*** Begin section ***

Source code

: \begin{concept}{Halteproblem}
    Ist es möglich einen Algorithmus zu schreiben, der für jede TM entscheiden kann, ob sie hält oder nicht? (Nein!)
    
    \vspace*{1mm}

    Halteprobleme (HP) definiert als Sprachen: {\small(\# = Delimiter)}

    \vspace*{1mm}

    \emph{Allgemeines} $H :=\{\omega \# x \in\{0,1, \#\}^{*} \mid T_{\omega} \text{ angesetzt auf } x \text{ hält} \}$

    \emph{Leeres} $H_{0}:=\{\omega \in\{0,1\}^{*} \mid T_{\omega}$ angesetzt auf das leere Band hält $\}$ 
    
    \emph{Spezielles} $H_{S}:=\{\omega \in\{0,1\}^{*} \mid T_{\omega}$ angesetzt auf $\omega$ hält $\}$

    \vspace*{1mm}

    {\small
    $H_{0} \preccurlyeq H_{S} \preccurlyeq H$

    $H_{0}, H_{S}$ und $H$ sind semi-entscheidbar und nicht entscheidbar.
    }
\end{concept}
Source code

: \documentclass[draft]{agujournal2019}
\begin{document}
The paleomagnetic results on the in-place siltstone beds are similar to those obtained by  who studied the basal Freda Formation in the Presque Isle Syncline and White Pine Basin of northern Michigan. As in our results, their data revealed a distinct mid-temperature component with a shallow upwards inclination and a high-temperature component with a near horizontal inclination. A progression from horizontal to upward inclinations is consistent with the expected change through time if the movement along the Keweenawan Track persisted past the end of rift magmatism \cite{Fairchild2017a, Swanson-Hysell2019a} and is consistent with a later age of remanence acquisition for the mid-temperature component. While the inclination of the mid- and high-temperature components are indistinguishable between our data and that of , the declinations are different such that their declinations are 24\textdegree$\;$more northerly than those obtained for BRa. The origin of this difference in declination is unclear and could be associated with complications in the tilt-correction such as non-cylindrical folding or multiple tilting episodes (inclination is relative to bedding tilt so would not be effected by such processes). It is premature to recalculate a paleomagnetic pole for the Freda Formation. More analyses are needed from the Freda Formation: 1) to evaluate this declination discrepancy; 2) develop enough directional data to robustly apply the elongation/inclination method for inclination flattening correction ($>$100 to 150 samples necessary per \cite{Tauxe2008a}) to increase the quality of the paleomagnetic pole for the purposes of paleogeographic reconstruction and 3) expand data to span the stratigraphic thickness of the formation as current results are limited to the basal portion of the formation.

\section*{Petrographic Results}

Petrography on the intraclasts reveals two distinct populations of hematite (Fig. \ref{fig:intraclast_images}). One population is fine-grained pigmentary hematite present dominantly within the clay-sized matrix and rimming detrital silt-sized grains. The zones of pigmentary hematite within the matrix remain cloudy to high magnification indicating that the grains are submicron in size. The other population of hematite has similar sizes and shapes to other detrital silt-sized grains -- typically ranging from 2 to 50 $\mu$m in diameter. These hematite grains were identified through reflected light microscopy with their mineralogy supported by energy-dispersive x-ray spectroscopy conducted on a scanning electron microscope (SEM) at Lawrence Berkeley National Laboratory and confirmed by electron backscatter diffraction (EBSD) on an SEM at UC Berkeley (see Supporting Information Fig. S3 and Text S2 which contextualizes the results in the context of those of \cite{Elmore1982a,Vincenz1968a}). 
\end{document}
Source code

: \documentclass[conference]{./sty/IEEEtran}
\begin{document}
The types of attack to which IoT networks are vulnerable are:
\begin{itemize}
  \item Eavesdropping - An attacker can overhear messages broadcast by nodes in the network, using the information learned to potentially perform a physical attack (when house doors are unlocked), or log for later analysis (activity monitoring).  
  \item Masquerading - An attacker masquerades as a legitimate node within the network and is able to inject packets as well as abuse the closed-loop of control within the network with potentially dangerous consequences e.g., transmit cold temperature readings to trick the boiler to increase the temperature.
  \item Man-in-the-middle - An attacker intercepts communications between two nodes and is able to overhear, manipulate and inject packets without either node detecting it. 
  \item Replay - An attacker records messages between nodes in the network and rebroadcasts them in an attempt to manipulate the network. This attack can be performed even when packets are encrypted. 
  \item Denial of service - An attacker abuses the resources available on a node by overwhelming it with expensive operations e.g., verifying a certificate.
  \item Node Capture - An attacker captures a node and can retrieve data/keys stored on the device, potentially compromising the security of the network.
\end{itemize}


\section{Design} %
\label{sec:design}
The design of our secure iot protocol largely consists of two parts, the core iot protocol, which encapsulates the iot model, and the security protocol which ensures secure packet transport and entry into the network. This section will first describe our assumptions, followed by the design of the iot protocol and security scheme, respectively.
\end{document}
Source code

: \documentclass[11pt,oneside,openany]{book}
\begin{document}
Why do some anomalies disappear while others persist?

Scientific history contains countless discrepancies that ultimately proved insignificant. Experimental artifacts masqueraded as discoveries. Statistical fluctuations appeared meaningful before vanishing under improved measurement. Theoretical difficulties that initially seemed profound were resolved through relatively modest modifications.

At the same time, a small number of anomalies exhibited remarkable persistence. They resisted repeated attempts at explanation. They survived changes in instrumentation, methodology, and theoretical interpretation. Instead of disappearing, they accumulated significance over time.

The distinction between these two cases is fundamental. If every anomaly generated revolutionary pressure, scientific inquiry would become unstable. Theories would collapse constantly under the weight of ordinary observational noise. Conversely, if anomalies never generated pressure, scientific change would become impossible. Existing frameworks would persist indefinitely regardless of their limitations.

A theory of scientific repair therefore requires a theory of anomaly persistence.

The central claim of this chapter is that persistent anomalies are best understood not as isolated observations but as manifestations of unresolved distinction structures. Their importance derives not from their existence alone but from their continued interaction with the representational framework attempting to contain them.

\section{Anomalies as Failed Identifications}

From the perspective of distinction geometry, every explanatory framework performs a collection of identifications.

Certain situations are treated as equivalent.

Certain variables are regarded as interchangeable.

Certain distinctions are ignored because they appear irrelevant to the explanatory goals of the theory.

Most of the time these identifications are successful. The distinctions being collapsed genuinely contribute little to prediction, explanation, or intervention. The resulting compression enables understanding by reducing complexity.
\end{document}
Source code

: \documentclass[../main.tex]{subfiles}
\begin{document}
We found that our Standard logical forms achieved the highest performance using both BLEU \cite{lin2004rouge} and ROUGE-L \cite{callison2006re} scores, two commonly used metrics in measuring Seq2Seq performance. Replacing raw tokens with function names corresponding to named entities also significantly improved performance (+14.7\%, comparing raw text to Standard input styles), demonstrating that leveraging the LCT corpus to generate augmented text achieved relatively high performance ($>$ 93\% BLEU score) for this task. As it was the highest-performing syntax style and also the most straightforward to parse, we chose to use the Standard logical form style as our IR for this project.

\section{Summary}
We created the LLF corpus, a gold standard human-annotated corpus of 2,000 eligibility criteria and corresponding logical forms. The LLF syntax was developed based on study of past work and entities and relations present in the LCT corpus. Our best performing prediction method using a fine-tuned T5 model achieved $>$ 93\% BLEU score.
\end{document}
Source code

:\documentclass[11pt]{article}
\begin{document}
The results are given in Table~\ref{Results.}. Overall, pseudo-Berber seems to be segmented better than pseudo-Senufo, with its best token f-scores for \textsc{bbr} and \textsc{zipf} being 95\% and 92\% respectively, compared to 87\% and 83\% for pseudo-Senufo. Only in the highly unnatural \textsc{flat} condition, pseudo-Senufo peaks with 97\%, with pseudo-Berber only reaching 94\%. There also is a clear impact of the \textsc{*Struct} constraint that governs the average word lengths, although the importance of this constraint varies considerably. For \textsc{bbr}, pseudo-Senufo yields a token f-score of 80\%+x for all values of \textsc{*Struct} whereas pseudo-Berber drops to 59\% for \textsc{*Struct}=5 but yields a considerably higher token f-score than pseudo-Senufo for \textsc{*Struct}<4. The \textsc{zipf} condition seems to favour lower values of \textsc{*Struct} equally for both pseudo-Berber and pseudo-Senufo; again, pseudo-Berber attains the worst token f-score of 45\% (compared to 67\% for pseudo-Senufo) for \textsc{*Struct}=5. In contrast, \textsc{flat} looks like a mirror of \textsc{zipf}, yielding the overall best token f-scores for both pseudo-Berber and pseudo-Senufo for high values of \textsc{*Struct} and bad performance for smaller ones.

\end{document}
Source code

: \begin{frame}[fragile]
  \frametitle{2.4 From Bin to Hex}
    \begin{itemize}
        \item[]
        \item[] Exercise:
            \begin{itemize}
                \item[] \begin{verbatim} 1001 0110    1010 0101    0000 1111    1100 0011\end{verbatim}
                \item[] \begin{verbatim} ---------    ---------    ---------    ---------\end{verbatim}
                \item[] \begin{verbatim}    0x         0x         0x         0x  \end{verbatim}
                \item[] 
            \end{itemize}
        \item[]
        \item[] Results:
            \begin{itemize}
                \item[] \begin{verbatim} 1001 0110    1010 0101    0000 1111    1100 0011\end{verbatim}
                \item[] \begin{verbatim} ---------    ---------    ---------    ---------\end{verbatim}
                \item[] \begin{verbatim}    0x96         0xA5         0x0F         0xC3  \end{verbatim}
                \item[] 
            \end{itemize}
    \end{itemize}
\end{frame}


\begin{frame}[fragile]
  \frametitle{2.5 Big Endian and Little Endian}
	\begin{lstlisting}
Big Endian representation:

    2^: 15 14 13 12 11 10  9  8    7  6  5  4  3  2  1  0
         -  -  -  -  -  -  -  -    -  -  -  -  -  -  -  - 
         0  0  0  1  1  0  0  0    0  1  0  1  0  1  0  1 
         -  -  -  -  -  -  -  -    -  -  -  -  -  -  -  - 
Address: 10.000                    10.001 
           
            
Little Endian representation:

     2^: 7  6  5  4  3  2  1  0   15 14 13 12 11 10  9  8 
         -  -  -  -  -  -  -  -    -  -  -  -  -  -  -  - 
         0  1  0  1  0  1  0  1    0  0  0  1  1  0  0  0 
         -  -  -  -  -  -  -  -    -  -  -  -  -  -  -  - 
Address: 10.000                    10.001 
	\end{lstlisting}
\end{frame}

*** End section ***

- PROBLEM STATEMENT:
The answer must consist of every line from the data that holds the string "improved".

- WORKED SOLUTION:
Scientific history contains countless discrepancies that ultimately proved insignificant. Experimental artifacts masqueraded as discoveries. Statistical fluctuations appeared meaningful before vanishing under improved measurement. Theoretical difficulties that initially seemed profound were resolved through relatively modest modifications.
We found that our Standard logical forms achieved the highest performance using both BLEU \cite{lin2004rouge} and ROUGE-L \cite{callison2006re} scores, two commonly used metrics in measuring Seq2Seq performance. Replacing raw tokens with function names corresponding to named entities also significantly improved performance (+14.7\%, comparing raw text to Standard input styles), demonstrating that leveraging the LCT corpus to generate augmented text achieved relatively high performance ($>$ 93\% BLEU score) for this task. As it was the highest-performing syntax style and also the most straightforward to parse, we chose to use the Standard logical form style as our IR for this project.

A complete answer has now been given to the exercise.